Il patrimonio immateriale fa riferimento a tutto ciò che è di importanza primaria nel mantenimento della diversità culturale in un contesto in cui la globalizzazione la fa da padrone, e nell’incoraggiare il dialogo tra i popoli e il rispetto delle diversità. L’Unesco si è proposto di tutelare questo, nelle sue varie declinazioni, così come il patrimonio materiale.

Il mondo si riunisce ad Agrigento per celebrare la bellezza delle tradizioni e la fratellanza tra i popoli

Quest’anno i gruppi folk partecipanti al mandorlo in fiore provengono da ben quattro continenti.

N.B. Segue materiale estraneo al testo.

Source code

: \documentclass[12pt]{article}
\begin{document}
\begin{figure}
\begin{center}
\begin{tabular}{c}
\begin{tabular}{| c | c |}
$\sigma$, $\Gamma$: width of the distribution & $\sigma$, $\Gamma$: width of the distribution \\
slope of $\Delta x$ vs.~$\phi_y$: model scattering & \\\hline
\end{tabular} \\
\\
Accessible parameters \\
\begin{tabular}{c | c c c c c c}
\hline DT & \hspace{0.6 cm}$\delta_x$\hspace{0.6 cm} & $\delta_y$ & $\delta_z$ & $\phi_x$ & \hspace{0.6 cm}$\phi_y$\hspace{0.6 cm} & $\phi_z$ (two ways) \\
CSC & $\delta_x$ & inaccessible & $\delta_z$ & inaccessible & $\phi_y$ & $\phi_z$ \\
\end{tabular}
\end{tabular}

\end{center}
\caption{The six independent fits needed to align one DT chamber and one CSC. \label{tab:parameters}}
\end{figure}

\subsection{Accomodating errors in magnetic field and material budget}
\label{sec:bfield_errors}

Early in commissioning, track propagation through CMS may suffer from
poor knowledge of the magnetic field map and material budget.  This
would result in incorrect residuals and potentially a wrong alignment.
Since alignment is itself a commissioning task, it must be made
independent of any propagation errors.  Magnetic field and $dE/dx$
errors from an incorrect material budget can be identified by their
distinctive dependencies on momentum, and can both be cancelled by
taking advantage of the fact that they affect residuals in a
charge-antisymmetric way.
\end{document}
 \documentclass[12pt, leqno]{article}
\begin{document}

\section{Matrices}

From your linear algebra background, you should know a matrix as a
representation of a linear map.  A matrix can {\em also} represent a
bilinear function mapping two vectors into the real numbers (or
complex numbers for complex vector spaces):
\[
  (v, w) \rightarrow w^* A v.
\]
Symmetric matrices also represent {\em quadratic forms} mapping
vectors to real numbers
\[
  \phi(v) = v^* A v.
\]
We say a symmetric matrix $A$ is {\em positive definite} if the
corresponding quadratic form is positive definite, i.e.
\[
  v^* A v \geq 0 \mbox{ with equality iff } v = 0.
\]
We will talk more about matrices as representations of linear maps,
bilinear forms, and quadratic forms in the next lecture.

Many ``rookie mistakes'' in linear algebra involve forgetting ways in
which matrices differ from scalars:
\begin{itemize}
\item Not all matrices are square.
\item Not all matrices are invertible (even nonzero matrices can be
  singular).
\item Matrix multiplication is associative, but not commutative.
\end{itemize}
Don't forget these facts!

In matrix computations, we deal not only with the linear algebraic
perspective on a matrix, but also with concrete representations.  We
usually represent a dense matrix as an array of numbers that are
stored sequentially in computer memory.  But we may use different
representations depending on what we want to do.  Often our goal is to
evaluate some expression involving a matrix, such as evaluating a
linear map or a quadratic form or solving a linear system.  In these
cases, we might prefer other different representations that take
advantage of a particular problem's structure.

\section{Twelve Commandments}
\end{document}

Oltre ai gruppi folkloristici agrigentini, le nazioni partecipanti sono, in ordine alfabetico:

  • Algeria
  • Brasile
  • Bulgaria
  • Cina
  • Colombia
  • Corea
  • Croazia
  • Egitto
  • Emirati Arabi Uniti
  • Francia
  • Georgia
  • Grecia
  • Honduras
  • Indonesia
  • Italia
  • Lettonia
  • Macedonia
  • Messico
  • Romania
  • Russia
  • San Salvador
  • Senegal
  • Serbia
  • Spagna
  • Turchia
  • Ucraina
  • Ungheria
  • USA

Per il festival internazionale “I bambini del mondo”, le nazioni partecipanti sono:

  • Costarica
  • India
  • Indonesia
  • Macedonia
  • Messico
  • Polonia
  • Rep. Adigeya
  • Russia
  • Taiwan
  • Ucraina
  • Italia (Agrigento) Oratorio Don Guanella; I piccoli del Val d’Akragas; Gergent; I fiori del mandorlo

Le bande musicali presenti saranno:

  • Banda Intercomunale di Agrigento “V. Bellini”
  • Fanfara dei bersaglieri di Palermo “Col. Giacomo Alfano”
  • Corpo bandistico città di Canicattini Bagni
  • Banda Civica Filarmonica di Modica

Spettacolo e grandi nomi ad Agrigento per il mandorlo in fiore daranno un tocco in più alla festa

Madrina dell’evento per il mandorlo 2020 sarà Anna Falchi, attrice, conduttrice televisiva ed ex modella, che sarà tra i conduttori dello spettacolo della sagra del mandorlo in fiore insieme a Sasà Salvaggio e al duo de I soldi spicci. Anna Falchi ha partecipato a programmi televisivi come Miss Italia, il Festival di Sanremo, Domenica In, Ballando con le stelle, e ha recitato al cinema e in teatro. Sasà Salvaggio è comico, attore teatrale, conduttore televisivo, speaker e imitatore. Porterà la sua verve comica che tutti ben conosciamo sul palco del festival del mandorlo in fiore, insieme a I Soldi Spicci, che di sicuro saranno un richiamo, in particolare, per i più giovani. Il duo comico, formato da Annandrea Vitrano e Claudio Casisa, è diventato famoso con i suoi video comici su YouTube. In breve tempo la loro popolarità è cresciuta, tanto da arrivare ad essere protagonisti sul grande schermo, per la prima volta con il film La fuitina sbagliata, del 2018, diretto da Mimmo Esposito. Non è la loro prima volta ad Agrigento in occasione della festa del mandorlo: erano già stati protagonisti di uno spettacolo nell’edizione 2016.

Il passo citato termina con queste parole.